What is the horizon of Qurʾānic studies in the West? (12ᵗʰ‒18ᵗʰ centuries)

Sana Bou Antoun

PhD student at Paris-IV Sorbonne Université

icon-calendar Tuesday November 10ᵗʰ, 2020

Western studies of the Qurʾān have a very ancient history, dating back to the 12ᵗʰ century, and it is important to study this history in order to better understand the stakes of the current situation. Consisting mainly of translations exercises accompanied by commentaries in which extensive philological remarks and polemical content are intertwined, these Qurʾānic studies bear witness to the ambivalent relationship between West and East, and therefore between European specialists in Semitic languages and the Qurʾān.

Several factors have triggered the interest of scholars in Europe in the Middle Ages for the Qurʾān. Some scholars initially considered that the Arabic language could be used to better understand Hebrew and other Semitic languages. Others had a plan to convert Muslims to Christianity. And finally, others wanted to better understand Islam, which they spontaneously analyzed as a Christian heresy.
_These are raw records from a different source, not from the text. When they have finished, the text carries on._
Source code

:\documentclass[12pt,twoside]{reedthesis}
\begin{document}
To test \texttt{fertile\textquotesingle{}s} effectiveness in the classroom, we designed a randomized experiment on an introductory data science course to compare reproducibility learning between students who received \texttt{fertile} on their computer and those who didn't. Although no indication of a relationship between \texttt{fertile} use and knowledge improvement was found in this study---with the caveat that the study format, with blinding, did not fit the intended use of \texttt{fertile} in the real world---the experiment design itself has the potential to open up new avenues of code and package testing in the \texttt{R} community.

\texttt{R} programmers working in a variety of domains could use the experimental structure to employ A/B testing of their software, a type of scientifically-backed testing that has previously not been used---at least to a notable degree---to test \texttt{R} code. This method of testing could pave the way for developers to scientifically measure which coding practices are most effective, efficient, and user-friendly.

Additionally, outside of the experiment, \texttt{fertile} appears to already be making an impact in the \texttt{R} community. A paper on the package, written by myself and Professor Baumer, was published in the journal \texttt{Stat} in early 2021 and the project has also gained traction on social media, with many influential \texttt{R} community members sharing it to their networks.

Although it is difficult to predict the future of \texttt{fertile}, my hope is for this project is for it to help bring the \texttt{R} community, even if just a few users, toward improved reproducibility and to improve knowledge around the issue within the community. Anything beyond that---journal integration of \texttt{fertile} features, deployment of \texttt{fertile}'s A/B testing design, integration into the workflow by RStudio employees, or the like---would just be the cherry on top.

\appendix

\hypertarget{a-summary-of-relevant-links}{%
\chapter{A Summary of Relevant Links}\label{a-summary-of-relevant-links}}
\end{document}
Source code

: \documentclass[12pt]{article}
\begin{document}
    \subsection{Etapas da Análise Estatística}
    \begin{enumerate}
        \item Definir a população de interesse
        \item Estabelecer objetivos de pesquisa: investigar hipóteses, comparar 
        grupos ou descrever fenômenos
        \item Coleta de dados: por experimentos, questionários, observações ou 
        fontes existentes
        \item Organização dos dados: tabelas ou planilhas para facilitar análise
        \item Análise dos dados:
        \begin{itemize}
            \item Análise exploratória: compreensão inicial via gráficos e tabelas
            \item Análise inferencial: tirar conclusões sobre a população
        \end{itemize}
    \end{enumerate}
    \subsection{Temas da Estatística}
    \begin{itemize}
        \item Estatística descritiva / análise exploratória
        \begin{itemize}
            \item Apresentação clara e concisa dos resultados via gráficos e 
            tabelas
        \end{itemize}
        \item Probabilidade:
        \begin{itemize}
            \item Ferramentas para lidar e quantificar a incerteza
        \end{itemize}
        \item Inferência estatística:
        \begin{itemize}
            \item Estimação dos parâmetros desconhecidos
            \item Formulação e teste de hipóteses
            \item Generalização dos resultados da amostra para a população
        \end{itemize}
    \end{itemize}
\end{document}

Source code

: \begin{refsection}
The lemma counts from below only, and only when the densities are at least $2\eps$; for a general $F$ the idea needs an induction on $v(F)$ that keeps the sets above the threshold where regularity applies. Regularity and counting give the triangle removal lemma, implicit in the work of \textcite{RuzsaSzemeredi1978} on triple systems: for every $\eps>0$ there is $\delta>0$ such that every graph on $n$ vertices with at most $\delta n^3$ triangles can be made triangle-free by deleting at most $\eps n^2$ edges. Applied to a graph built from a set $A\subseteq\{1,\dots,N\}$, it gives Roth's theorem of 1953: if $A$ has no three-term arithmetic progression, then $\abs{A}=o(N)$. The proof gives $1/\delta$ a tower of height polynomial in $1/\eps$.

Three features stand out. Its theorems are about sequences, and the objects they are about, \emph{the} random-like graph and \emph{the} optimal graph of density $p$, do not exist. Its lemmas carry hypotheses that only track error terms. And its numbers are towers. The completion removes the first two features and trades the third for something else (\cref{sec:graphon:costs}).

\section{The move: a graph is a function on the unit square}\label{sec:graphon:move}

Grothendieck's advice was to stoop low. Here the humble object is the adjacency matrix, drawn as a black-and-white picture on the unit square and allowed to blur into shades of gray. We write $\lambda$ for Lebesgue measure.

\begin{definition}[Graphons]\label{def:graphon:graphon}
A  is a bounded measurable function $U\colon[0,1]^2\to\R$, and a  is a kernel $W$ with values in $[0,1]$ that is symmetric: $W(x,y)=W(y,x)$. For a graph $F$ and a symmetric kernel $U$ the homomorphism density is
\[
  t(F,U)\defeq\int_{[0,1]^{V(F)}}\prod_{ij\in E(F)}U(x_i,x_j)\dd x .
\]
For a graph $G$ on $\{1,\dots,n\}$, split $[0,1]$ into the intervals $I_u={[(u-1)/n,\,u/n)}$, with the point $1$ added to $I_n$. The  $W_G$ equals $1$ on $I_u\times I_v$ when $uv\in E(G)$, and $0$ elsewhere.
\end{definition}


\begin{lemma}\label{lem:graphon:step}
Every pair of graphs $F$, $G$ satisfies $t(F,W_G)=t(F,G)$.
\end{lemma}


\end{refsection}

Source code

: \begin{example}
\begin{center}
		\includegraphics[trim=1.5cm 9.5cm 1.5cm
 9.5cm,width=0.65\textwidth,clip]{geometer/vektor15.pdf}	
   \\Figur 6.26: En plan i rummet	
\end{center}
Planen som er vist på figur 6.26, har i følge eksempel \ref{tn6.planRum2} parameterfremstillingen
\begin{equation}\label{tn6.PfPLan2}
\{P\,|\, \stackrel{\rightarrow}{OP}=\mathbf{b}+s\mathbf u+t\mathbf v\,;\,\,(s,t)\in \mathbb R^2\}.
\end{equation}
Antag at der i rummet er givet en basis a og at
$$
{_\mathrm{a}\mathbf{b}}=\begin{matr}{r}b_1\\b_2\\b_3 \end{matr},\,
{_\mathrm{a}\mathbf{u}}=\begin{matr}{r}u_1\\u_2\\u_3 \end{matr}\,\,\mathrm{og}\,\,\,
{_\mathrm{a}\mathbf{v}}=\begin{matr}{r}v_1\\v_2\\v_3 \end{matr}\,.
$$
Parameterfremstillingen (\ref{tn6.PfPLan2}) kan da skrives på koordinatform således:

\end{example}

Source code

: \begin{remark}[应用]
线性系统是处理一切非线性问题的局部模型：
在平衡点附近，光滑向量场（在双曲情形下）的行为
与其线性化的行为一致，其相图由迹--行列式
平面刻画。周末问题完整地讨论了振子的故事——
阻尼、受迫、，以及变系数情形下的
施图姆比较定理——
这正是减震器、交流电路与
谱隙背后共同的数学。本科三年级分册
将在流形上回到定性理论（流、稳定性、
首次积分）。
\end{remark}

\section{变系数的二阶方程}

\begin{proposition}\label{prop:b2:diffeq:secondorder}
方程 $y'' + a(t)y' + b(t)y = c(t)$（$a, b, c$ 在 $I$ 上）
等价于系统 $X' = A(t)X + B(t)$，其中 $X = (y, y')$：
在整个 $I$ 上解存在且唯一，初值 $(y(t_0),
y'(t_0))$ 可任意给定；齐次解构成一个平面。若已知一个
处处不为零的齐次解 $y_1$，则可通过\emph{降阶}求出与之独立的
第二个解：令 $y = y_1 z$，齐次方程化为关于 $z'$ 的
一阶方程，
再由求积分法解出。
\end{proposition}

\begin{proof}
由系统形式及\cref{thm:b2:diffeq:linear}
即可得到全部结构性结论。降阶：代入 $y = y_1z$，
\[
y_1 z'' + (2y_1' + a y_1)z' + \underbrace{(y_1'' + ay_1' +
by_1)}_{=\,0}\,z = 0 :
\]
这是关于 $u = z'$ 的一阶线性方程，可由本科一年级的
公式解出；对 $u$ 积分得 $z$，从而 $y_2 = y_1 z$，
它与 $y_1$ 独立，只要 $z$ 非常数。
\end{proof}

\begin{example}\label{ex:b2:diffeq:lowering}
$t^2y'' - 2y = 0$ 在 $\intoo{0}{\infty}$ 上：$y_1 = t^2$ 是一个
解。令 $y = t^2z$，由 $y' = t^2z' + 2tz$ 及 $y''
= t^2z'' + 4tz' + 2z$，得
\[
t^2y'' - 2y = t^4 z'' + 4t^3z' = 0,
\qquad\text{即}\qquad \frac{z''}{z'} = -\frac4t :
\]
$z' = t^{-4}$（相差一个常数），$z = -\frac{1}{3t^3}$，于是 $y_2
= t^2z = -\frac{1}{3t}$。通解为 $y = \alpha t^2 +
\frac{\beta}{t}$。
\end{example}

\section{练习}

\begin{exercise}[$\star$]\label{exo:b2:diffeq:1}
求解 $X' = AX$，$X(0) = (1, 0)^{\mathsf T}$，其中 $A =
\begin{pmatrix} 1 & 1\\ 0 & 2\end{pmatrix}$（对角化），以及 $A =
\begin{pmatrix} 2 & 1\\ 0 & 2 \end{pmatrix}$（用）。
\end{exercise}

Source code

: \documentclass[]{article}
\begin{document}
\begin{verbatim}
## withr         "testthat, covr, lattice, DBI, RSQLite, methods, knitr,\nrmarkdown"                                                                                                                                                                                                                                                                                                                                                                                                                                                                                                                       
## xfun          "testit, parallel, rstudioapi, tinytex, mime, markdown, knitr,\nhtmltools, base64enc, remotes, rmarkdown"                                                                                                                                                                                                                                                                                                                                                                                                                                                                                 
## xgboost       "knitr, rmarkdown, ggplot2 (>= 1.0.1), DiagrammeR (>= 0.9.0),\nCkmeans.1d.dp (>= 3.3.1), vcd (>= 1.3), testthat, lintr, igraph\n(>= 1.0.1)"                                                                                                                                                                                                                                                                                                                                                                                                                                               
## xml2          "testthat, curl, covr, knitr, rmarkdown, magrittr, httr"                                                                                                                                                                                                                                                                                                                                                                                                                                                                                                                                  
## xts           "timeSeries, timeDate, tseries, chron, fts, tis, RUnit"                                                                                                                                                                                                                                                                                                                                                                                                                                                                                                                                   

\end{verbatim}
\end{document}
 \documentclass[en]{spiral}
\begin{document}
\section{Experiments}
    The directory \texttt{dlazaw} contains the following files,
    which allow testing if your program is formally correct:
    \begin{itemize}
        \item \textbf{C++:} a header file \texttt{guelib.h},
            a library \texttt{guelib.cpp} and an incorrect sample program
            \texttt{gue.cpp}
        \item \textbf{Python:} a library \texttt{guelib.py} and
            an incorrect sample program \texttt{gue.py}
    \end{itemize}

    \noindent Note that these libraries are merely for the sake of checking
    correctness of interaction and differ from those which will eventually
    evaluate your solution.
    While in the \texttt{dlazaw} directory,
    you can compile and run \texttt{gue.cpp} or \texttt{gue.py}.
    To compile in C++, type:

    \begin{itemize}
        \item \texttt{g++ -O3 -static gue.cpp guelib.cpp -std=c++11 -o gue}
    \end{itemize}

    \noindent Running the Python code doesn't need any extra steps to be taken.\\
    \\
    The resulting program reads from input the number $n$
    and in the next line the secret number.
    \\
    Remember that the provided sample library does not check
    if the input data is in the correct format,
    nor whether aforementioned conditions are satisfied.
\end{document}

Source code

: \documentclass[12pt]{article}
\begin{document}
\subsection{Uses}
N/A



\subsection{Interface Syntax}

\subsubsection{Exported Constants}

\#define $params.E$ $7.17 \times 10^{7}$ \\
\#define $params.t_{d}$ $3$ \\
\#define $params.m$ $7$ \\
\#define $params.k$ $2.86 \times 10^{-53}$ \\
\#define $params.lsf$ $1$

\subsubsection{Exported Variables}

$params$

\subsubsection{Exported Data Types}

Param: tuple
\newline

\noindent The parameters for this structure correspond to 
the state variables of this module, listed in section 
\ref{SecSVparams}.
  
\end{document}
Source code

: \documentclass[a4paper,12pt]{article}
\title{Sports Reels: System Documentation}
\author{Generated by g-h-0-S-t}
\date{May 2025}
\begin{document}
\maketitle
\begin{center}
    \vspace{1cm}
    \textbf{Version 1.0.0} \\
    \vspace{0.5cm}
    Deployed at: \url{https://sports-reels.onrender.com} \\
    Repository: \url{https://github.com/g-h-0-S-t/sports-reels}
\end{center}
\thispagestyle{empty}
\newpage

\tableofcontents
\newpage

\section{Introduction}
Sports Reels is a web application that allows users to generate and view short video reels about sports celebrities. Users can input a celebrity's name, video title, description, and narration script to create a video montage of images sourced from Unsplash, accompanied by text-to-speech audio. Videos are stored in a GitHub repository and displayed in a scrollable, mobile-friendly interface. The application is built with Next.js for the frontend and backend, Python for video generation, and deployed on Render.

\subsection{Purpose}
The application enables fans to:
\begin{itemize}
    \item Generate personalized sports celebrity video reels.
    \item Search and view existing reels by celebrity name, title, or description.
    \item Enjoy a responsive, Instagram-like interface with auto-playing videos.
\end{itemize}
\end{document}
If before the 12ᵗʰ century the Qurʾān was known to the West only through the eyes of Eastern Christians, the Latin translation of Robert of Ketton in 1143 provided direct access to the text to Western scholars. Using an elegant Biblical Latin language, and relying on classical commentaries, such as that of al-Ṭabarī (d. 310/923), the translation of Robert of Ketton is certainly intended to refute the Qurʾān, but by taking it seriously.

The situation changed in the 14ᵗʰ century with the humanist scholars during the Renaissance era, who were in a conflictual relationship with the Ottoman Empire, and who insisted more on the political dimension of the figure of the Prophet Muḥammad than on his ethical and eschatological message. Humanists also relegated Arabic to a second place behind Hebrew. The first translations into European vernacular languages were published in this time.

The anti-clericalism and anti-Christianity of the 17ᵗʰ and 18ᵗʰ centuries in Europe then tended to present Islam as a more rational religion than Christianity. As for the dominant position of Hebrew in Semitic studies, it was reinforced by Protestantism.

As John Tolan writes, Qurʾānic studies in the West have first and foremost been a mirror for the European intellectual tradition, reflecting its own internal questions, concerns and debates on Biblical and religious issues in general.